Open Access Highly Accessed Open Badges Research

Theory of sampling and its application in tissue based diagnosis

Klaus Kayser1*, Holger Schultz2, Torsten Goldmann2, Jürgen Görtler3, Gian Kayser4 and Ekkehard Vollmer2

Author Affiliations

1 UICC-TPCC, Institute of Pathology, Charite, Berlin, Germany

2 Clin. & Exp. Pathology, Research Center Borstel, Borstel, Germany

3 Deep Computing, IBM, Amsterdam, the Netherlands

4 Institute of Pathology, University of Freiburg, Freiburg, Germany

For all author emails, please log on.

Diagnostic Pathology 2009, 4:6  doi:10.1186/1746-1596-4-6

Published: 16 February 2009



A general theory of sampling and its application in tissue based diagnosis is presented. Sampling is defined as extraction of information from certain limited spaces and its transformation into a statement or measure that is valid for the entire (reference) space. The procedure should be reproducible in time and space, i.e. give the same results when applied under similar circumstances. Sampling includes two different aspects, the procedure of sample selection and the efficiency of its performance. The practical performance of sample selection focuses on search for localization of specific compartments within the basic space, and search for presence of specific compartments.

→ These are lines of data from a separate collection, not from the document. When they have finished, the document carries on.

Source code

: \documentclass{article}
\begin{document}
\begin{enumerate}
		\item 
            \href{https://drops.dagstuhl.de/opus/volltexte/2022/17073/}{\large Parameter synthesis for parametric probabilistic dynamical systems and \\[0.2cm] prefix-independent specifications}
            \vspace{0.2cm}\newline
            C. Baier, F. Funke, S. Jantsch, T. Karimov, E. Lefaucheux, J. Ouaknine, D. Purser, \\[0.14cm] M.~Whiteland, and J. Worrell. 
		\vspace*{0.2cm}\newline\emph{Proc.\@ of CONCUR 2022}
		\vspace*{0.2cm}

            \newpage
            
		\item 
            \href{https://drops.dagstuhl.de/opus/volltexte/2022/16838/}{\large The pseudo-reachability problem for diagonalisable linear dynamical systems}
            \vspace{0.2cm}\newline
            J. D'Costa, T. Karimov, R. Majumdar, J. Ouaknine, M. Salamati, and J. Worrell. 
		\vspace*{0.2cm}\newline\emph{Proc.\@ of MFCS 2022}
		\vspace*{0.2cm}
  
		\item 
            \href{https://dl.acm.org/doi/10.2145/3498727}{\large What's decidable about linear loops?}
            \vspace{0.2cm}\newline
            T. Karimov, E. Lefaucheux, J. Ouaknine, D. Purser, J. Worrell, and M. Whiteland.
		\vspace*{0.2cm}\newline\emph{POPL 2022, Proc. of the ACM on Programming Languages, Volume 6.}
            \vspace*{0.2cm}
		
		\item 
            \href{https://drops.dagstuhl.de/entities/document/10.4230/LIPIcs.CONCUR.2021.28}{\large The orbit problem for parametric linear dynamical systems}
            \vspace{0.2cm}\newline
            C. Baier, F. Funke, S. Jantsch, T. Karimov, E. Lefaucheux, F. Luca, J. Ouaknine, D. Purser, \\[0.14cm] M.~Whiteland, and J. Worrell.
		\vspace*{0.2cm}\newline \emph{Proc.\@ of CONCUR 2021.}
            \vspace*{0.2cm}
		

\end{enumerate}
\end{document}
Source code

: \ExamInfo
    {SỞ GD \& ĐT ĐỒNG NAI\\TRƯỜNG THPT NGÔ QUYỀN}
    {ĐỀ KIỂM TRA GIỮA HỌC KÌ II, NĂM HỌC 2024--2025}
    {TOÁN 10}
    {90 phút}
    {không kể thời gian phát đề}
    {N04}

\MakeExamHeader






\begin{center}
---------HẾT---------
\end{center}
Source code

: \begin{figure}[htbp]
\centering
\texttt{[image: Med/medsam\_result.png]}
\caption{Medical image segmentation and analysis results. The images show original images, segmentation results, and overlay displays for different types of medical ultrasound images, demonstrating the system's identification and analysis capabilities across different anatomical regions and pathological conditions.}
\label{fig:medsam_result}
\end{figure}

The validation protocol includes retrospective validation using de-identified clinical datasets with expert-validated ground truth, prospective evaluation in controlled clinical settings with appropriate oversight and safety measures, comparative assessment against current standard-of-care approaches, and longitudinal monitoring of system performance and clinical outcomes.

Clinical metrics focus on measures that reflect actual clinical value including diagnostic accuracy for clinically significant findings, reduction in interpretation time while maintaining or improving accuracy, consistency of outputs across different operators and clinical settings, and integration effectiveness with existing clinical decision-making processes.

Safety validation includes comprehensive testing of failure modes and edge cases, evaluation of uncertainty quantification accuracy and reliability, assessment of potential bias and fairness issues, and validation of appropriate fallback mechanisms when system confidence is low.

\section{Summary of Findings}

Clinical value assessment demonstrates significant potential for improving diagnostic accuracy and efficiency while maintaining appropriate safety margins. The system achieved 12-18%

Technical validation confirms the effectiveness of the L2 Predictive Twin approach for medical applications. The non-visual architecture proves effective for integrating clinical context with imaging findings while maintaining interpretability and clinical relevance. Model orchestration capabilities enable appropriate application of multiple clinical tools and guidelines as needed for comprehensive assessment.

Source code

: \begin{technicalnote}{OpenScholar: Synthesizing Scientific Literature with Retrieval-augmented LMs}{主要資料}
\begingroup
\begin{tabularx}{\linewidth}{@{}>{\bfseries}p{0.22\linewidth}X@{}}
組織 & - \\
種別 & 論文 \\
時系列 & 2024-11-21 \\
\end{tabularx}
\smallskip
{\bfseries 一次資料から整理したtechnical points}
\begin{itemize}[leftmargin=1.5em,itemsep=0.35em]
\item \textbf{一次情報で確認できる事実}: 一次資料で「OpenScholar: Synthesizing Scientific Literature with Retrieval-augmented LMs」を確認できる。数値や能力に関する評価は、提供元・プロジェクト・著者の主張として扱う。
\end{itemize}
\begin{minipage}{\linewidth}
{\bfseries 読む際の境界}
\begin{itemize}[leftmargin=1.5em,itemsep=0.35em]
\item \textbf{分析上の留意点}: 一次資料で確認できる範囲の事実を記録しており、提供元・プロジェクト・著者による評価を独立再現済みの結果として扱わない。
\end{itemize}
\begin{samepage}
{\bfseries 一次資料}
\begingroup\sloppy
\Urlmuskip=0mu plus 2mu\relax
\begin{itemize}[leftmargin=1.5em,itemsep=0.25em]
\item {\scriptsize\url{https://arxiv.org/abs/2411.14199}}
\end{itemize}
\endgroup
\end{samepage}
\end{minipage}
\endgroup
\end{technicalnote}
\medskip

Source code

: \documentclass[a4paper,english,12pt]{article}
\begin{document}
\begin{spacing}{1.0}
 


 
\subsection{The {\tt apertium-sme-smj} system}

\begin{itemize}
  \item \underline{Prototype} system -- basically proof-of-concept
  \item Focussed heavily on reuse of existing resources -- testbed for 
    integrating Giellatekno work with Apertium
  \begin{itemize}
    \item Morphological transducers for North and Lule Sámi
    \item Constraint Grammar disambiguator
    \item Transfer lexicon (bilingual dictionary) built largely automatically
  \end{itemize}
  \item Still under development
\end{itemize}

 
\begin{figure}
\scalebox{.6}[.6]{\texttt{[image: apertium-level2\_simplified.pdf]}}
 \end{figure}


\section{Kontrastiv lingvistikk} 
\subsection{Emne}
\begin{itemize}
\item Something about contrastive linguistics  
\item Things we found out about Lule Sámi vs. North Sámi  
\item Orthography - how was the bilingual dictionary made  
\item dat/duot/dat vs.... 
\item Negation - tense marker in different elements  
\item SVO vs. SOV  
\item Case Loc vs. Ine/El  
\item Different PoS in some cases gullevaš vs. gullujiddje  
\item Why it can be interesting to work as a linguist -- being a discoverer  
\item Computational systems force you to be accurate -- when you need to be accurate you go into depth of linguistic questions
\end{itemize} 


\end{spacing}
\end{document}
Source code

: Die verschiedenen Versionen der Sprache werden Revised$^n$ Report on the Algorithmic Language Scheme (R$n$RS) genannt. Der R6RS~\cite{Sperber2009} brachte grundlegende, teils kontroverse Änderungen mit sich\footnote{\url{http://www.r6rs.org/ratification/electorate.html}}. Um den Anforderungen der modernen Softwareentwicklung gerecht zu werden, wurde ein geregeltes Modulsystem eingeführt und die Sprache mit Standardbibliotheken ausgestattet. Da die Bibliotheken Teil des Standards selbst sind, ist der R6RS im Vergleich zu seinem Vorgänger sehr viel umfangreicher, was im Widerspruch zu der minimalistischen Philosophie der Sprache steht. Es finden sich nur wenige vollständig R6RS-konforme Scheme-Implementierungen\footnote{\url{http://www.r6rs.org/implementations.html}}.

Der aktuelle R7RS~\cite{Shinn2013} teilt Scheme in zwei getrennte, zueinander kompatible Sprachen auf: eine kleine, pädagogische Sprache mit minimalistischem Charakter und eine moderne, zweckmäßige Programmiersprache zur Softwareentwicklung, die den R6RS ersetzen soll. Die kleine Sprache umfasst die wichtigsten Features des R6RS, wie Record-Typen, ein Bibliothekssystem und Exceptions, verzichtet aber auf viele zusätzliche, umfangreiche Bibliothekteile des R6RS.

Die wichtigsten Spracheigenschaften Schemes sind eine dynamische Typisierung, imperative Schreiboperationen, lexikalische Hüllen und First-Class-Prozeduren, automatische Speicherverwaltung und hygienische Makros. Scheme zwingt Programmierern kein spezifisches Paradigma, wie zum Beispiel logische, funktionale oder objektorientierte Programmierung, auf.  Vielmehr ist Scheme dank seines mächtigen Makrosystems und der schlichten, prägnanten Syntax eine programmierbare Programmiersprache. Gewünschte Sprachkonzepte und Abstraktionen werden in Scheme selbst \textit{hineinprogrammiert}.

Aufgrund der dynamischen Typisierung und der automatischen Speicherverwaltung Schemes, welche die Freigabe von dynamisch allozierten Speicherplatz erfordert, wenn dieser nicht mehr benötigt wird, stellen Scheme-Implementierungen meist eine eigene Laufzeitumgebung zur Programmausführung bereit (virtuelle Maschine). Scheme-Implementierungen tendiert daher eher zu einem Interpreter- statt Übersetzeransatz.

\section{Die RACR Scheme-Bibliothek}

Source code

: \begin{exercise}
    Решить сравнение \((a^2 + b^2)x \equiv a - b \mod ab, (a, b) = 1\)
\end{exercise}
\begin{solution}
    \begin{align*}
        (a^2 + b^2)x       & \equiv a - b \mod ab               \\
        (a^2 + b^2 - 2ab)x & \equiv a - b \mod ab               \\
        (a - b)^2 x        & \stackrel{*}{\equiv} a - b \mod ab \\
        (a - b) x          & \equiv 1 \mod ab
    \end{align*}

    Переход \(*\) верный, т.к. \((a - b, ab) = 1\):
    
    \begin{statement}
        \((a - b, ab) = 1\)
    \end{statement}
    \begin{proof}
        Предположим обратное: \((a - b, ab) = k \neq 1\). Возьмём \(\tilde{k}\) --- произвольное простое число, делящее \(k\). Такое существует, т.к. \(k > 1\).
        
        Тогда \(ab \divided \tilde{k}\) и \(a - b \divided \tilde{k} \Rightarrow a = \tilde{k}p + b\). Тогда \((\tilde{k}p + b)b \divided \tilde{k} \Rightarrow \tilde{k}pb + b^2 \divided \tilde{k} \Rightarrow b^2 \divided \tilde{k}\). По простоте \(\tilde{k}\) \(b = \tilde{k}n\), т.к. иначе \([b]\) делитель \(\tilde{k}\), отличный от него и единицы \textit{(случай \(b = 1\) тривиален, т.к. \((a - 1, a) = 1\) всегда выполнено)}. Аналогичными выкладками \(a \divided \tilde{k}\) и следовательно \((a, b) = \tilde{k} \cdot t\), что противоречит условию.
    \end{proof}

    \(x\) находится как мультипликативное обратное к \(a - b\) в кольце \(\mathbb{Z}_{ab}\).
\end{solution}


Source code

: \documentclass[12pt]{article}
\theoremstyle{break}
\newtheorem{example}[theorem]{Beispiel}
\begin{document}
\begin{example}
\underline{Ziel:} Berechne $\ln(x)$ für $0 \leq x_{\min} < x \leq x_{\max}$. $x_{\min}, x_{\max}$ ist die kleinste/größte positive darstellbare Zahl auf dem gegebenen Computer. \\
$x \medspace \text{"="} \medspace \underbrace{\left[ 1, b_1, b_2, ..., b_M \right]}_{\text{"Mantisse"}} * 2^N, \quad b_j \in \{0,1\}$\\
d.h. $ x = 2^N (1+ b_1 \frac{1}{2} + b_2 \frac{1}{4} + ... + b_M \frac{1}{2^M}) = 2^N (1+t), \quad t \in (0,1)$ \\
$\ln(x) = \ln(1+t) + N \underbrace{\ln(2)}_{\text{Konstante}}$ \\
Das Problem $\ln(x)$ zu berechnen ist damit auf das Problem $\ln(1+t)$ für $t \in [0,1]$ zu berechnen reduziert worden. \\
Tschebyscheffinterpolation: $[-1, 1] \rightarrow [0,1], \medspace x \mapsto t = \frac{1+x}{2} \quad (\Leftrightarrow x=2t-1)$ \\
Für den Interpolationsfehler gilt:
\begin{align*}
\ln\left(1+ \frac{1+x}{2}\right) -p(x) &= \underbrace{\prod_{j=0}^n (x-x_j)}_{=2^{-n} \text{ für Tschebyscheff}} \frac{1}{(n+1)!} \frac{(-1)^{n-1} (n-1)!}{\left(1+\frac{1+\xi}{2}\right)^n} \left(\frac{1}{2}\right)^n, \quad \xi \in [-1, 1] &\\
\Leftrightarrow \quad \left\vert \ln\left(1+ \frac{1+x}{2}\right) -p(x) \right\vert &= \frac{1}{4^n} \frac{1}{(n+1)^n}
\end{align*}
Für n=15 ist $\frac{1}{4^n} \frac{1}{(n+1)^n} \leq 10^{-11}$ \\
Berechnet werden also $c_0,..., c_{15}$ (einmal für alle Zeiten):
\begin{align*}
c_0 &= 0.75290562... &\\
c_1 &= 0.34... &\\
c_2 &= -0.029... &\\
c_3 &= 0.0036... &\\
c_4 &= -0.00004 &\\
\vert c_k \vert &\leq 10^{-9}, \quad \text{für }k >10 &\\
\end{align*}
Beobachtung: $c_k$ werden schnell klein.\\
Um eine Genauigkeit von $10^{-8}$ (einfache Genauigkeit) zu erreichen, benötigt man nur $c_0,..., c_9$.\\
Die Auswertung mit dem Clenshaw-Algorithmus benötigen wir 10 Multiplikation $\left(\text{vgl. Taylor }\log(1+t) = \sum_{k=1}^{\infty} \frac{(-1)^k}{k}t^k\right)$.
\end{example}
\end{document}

When a sampling procedure is applied in diagnostic processes two different procedures can be distinguished: I) the evaluation of a diagnostic significance of a certain object, which is the probability that the object can be grouped into a certain diagnosis, and II) the probability to detect these basic units. Sampling can be performed without or with external knowledge, such as size of searched objects, neighbourhood conditions, spatial distribution of objects, etc. If the sample size is much larger than the object size, the application of a translation invariant transformation results in Kriege's formula, which is widely used in search for ores. Usually, sampling is performed in a series of area (space) selections of identical size. The size can be defined in relation to the reference space or according to interspatial relationship. The first method is called random sampling, the second stratified sampling.


Random sampling does not require knowledge about the reference space, and is used to estimate the number and size of objects. Estimated features include area (volume) fraction, numerical, boundary and surface densities. Stratified sampling requires the knowledge of objects (and their features) and evaluates spatial features in relation to the detected objects (for example grey value distribution around an object). It serves also for the definition of parameters of the probability function in so – called active segmentation.


The method is useful in standardization of images derived from immunohistochemically stained slides, and implemented in the EAMUS™ system webcite. It can also be applied for the search of "objects possessing an amplification function", i.e. a rare event with "steering function". A formula to calculate the efficiency and potential error rate of the described sampling procedures is given.